Supplied material: Begin

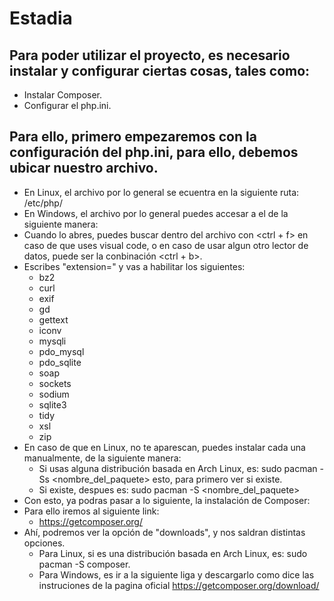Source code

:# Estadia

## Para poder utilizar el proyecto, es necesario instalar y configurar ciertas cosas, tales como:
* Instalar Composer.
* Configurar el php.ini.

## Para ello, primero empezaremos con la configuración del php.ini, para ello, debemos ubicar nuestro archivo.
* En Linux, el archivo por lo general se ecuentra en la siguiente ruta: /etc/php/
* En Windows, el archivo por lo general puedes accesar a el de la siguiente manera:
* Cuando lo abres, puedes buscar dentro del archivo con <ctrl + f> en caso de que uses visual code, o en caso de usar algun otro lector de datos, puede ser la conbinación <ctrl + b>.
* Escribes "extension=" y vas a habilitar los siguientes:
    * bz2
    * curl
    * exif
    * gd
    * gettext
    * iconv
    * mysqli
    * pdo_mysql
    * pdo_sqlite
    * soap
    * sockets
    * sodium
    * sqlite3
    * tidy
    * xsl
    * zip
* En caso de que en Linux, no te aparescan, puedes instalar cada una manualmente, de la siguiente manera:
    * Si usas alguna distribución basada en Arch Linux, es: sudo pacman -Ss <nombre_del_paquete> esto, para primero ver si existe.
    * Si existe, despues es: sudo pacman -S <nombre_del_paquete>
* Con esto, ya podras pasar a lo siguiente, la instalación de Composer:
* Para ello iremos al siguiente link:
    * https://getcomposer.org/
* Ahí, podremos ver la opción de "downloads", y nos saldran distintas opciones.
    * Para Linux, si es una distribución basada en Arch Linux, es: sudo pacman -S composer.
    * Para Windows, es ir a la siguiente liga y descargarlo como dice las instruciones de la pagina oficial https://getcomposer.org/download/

Supplied material: End
Supplied material: Begin

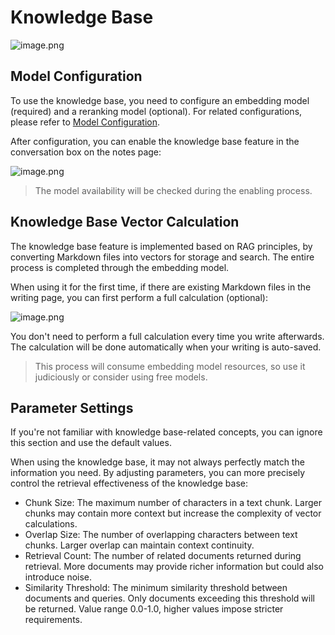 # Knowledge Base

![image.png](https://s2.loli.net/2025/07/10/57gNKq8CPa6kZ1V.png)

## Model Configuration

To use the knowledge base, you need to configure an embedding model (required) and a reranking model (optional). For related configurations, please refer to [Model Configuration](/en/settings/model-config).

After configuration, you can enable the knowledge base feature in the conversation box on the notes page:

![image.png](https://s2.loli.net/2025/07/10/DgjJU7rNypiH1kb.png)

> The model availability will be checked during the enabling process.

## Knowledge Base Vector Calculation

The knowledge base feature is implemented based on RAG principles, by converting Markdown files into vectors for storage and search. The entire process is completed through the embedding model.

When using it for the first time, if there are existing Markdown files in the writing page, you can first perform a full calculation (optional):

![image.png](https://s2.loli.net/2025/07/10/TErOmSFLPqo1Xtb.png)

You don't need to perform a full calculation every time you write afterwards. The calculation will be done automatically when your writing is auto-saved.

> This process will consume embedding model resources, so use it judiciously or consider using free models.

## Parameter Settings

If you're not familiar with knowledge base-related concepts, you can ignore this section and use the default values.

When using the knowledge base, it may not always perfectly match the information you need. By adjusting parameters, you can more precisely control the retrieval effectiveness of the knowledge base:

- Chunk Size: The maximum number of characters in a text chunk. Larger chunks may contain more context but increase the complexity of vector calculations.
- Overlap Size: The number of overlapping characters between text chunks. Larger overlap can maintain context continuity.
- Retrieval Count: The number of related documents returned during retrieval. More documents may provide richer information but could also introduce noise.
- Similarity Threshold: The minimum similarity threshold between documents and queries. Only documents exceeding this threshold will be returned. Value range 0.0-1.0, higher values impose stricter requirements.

Supplied material: End
Supplied material: Begin

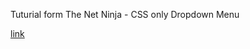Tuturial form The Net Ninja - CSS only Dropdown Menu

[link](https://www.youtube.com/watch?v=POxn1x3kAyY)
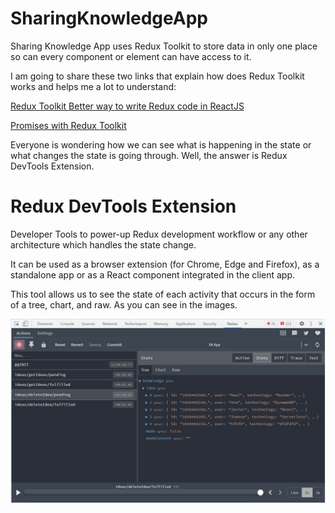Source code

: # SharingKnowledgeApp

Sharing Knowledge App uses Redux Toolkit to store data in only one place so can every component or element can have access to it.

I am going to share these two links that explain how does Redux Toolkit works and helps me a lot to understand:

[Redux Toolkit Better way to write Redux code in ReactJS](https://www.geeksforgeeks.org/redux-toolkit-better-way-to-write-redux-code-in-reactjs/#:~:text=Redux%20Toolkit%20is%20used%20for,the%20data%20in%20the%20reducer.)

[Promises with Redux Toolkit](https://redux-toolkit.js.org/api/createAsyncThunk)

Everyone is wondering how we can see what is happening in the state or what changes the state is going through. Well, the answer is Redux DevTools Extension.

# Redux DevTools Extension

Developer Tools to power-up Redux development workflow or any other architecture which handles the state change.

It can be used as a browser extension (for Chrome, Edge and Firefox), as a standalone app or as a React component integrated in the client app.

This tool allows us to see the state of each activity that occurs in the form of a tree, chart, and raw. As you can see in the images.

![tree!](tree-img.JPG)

Supplied material: End

Search the entries for the word "general", then gather every line that has it.

* En Linux, el archivo por lo general se ecuentra en la siguiente ruta: /etc/php/
* En Windows, el archivo por lo general puedes accesar a el de la siguiente manera:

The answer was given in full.